The error evaluation can be determined by finding the slope of these curves on the figure; for an order of magnitude change in the timestep, there should be two orders of magnitude in precision. Figure 12 shows second order time convergence in the position of all three global directions.

Fig. 12
figure 12

Convergence rates for orders of \(\varDelta t\) for the full articulated and elastic system

7 Conclusion

Mid-point evaluation of the rigid body accelerations allows one to combine that methodology with the generalised-\(\alpha \) energy momentum method. This subsumes the second order accuracy and controllable dissipation of the elastic bodies with the accuracy of solving constrained kinematics. A three-dimensional model using the generalised-\(\alpha \) energy momentum method for a nonlinear elastic material with small strain deformations is amalgamated with a non-weighted residual equation scheme for rigid body parallel kinematics to result in the constrained generalised-\(\alpha \) method. This model forms the basis for a computer code capable of solving nonlinear, closed kinematic articulated helicopter hubs and elastic rotor blade dynamics. The complete computer code exists as a tool for the SHARCS group to test new vibration control ideas and simulate results before experimentation.

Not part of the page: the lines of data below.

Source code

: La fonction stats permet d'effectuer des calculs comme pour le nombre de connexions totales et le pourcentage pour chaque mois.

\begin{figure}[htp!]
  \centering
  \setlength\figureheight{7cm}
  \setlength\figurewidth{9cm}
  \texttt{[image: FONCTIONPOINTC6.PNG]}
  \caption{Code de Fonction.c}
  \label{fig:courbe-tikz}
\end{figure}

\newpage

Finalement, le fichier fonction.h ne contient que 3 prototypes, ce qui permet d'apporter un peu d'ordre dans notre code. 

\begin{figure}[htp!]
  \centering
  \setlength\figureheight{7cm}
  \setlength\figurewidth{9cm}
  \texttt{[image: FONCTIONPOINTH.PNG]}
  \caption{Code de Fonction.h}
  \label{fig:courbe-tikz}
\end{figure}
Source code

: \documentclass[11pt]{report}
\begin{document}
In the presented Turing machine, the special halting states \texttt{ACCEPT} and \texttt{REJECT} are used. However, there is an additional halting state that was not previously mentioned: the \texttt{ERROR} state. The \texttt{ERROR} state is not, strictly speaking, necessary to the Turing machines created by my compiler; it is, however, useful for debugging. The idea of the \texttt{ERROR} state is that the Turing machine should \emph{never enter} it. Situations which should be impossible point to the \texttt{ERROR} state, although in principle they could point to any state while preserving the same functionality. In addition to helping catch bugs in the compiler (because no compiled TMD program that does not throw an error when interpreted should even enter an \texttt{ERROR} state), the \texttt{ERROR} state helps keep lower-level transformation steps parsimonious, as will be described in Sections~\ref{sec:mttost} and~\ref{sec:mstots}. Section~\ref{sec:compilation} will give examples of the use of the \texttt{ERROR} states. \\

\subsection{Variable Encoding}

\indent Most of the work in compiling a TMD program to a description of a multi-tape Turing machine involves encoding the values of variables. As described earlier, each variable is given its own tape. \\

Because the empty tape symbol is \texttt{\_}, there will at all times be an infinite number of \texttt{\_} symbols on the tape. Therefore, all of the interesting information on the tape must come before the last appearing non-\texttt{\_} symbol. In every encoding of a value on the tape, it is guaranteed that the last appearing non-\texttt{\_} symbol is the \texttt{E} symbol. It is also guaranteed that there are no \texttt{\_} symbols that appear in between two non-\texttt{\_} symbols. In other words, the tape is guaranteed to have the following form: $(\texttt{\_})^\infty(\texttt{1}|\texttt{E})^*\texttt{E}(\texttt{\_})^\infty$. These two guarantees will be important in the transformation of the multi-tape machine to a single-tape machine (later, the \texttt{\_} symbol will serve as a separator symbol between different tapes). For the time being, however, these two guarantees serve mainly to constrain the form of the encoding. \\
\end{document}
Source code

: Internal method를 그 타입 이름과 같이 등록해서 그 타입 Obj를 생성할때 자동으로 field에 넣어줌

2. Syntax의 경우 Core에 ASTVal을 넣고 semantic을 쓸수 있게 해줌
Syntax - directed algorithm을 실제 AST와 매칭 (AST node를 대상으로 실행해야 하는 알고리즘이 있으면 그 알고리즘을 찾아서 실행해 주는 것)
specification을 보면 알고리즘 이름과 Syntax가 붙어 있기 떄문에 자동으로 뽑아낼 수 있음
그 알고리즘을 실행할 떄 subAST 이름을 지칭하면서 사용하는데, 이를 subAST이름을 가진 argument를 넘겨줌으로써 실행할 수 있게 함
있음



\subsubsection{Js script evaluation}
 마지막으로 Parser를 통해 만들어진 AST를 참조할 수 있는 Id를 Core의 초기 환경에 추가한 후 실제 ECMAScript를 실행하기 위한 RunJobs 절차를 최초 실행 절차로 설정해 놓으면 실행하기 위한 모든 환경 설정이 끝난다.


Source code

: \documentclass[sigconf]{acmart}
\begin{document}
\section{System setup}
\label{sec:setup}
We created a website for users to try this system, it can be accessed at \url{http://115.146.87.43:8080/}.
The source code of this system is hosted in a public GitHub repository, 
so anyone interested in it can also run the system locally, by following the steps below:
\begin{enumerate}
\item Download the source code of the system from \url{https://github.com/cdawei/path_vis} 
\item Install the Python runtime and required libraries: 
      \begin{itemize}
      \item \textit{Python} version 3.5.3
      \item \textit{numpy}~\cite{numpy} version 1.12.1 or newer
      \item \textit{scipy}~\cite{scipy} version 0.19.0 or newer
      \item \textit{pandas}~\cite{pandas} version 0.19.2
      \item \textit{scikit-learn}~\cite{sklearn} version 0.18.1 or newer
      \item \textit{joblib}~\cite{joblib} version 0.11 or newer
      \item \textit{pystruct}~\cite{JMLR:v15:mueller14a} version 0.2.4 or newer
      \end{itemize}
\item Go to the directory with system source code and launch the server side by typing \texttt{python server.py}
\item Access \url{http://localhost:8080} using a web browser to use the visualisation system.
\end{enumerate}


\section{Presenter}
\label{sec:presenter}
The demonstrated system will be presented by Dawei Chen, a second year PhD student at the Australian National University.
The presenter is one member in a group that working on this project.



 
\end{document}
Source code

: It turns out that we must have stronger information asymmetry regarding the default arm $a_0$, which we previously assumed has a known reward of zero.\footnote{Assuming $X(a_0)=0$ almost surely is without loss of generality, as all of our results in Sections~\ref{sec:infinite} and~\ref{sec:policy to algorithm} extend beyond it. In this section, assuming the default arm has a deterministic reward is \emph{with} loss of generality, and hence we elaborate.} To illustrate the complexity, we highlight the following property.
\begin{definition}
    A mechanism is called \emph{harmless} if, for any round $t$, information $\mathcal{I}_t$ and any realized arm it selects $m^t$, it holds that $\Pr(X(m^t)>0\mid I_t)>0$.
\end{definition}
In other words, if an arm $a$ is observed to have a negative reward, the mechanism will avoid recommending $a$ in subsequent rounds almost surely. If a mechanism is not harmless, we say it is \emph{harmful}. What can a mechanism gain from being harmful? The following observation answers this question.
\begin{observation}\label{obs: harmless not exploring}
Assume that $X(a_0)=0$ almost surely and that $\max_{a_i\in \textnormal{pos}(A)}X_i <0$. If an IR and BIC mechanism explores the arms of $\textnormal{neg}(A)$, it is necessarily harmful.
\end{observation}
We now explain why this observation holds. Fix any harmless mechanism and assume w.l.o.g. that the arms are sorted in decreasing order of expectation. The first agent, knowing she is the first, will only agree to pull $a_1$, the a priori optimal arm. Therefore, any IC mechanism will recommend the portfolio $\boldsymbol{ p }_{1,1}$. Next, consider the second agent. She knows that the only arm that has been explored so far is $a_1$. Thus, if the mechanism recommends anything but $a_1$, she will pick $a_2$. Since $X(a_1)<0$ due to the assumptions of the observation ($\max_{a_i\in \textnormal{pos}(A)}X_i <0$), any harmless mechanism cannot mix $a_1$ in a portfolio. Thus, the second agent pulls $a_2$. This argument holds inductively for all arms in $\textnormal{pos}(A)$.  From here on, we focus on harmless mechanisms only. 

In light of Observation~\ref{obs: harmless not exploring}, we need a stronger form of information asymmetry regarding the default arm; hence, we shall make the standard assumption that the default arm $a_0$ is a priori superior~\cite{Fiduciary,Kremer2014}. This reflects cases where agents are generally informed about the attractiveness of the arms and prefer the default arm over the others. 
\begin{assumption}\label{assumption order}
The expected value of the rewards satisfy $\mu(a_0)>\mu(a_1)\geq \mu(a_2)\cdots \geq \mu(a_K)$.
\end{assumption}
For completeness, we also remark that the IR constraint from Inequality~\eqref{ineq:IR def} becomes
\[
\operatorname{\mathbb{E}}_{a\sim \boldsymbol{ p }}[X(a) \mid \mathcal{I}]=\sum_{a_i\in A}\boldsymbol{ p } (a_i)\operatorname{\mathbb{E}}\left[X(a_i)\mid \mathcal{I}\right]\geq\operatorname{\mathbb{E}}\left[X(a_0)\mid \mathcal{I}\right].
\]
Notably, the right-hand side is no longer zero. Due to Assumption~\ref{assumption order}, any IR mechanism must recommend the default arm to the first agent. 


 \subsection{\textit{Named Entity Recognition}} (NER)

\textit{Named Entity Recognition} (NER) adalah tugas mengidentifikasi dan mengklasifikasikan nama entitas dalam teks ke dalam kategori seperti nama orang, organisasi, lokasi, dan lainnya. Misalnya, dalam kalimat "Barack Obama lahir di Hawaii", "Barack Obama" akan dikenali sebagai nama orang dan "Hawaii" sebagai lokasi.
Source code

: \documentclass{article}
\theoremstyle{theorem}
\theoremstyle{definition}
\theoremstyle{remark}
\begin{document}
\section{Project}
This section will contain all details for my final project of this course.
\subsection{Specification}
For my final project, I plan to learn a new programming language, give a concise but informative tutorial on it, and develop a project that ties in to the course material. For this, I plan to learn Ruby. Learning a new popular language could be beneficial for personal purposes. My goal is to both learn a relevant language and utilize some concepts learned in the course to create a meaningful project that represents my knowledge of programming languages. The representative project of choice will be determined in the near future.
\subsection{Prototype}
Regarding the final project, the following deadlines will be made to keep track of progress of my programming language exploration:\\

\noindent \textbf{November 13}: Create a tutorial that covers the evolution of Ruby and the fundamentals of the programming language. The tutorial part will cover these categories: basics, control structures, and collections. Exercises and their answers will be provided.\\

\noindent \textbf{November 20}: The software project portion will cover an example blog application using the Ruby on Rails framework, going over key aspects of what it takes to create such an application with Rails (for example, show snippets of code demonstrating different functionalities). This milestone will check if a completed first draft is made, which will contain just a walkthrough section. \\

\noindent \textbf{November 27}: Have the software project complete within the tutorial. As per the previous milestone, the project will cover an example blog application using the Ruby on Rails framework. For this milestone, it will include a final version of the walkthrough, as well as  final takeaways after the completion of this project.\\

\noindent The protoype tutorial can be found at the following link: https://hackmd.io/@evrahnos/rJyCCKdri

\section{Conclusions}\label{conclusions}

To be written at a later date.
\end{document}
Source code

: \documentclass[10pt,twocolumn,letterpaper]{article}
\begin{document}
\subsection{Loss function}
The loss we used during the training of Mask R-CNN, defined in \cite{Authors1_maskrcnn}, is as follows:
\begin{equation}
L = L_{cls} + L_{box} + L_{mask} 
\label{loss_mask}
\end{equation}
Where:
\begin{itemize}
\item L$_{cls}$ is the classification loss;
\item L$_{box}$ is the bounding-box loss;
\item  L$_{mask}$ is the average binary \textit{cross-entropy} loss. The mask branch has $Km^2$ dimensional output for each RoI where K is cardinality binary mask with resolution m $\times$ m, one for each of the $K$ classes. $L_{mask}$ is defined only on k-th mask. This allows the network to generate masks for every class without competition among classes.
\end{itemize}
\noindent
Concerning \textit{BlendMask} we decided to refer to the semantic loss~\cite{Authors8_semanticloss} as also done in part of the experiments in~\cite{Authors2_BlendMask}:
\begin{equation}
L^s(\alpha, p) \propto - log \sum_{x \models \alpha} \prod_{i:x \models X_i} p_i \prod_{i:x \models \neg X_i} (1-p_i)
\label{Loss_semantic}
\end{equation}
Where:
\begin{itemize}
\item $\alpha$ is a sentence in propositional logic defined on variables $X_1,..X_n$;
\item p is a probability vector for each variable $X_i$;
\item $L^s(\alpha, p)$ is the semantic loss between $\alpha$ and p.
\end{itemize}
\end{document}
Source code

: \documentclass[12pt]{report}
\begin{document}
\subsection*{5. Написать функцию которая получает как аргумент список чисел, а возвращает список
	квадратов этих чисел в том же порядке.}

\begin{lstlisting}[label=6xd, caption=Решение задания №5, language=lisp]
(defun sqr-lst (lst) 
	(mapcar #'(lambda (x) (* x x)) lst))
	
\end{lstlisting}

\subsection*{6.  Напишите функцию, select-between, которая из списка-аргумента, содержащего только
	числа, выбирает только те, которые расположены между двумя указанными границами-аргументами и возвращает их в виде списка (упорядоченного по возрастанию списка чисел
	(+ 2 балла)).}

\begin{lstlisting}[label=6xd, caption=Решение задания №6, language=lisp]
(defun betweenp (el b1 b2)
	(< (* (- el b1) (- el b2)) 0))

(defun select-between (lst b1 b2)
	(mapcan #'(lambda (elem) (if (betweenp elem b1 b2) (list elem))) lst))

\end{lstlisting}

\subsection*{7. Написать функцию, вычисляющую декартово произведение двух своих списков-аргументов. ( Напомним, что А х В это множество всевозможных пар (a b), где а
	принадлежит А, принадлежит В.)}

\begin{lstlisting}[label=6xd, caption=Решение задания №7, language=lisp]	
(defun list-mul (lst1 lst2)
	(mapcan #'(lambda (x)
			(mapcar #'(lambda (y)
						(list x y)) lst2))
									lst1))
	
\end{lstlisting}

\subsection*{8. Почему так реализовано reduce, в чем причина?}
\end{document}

Individual component functions have been independently verified and validated. The rigid body mechanics have been validated with respect to previously published works, including Runge-Kutta discretisation. The three-dimensional model compares well with nonlinear results from literature and from analytic equations. For a complex problem with an unknown number of kinematic chains, this algorithm converges very quickly with a larger time step than other methods. In addition, a significant advantage over other methods is that no prior knowledge about the kinematic chain or an optimally located ‘cut’ is required. Finally, the simulations generally show good convergence properties, quadratic in spatial dimensions and in time.